(Data for the task)

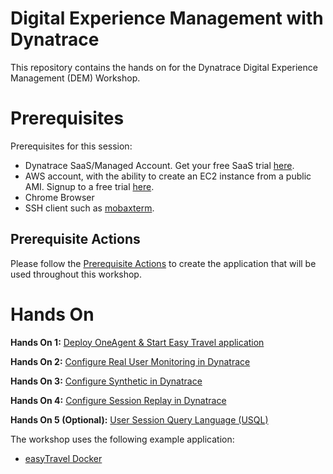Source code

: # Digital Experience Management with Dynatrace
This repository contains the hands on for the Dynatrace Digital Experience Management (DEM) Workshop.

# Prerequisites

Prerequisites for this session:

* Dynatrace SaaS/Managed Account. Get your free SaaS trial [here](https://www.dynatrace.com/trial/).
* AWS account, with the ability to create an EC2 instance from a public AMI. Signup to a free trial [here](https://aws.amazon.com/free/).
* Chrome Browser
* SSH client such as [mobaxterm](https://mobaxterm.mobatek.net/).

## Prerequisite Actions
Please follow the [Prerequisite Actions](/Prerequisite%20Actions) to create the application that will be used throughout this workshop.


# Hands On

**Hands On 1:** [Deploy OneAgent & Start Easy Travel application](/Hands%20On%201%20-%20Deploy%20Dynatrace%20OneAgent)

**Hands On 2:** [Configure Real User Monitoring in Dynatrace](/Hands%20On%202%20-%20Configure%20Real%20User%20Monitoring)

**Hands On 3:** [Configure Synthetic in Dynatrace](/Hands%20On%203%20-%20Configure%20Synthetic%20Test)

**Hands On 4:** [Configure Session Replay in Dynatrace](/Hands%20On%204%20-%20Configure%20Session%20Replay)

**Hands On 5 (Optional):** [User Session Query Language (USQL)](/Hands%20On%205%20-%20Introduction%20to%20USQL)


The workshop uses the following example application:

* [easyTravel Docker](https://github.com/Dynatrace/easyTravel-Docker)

(End Data for the task)

Instructions for the task — Without including any picture, retype the entries exactly.

Answer for the task —
Source code

: # Digital Experience Management with Dynatrace
This repository contains the hands on for the Dynatrace Digital Experience Management (DEM) Workshop.

# Prerequisites

Prerequisites for this session:

* Dynatrace SaaS/Managed Account. Get your free SaaS trial [here](https://www.dynatrace.com/trial/).
* AWS account, with the ability to create an EC2 instance from a public AMI. Signup to a free trial [here](https://aws.amazon.com/free/).
* Chrome Browser
* SSH client such as [mobaxterm](https://mobaxterm.mobatek.net/).

## Prerequisite Actions
Please follow the [Prerequisite Actions](/Prerequisite%20Actions) to create the application that will be used throughout this workshop.


# Hands On

**Hands On 1:** [Deploy OneAgent & Start Easy Travel application](/Hands%20On%201%20-%20Deploy%20Dynatrace%20OneAgent)

**Hands On 2:** [Configure Real User Monitoring in Dynatrace](/Hands%20On%202%20-%20Configure%20Real%20User%20Monitoring)

**Hands On 3:** [Configure Synthetic in Dynatrace](/Hands%20On%203%20-%20Configure%20Synthetic%20Test)

**Hands On 4:** [Configure Session Replay in Dynatrace](/Hands%20On%204%20-%20Configure%20Session%20Replay)

**Hands On 5 (Optional):** [User Session Query Language (USQL)](/Hands%20On%205%20-%20Introduction%20to%20USQL)


The workshop uses the following example application:

* [easyTravel Docker](https://github.com/Dynatrace/easyTravel-Docker)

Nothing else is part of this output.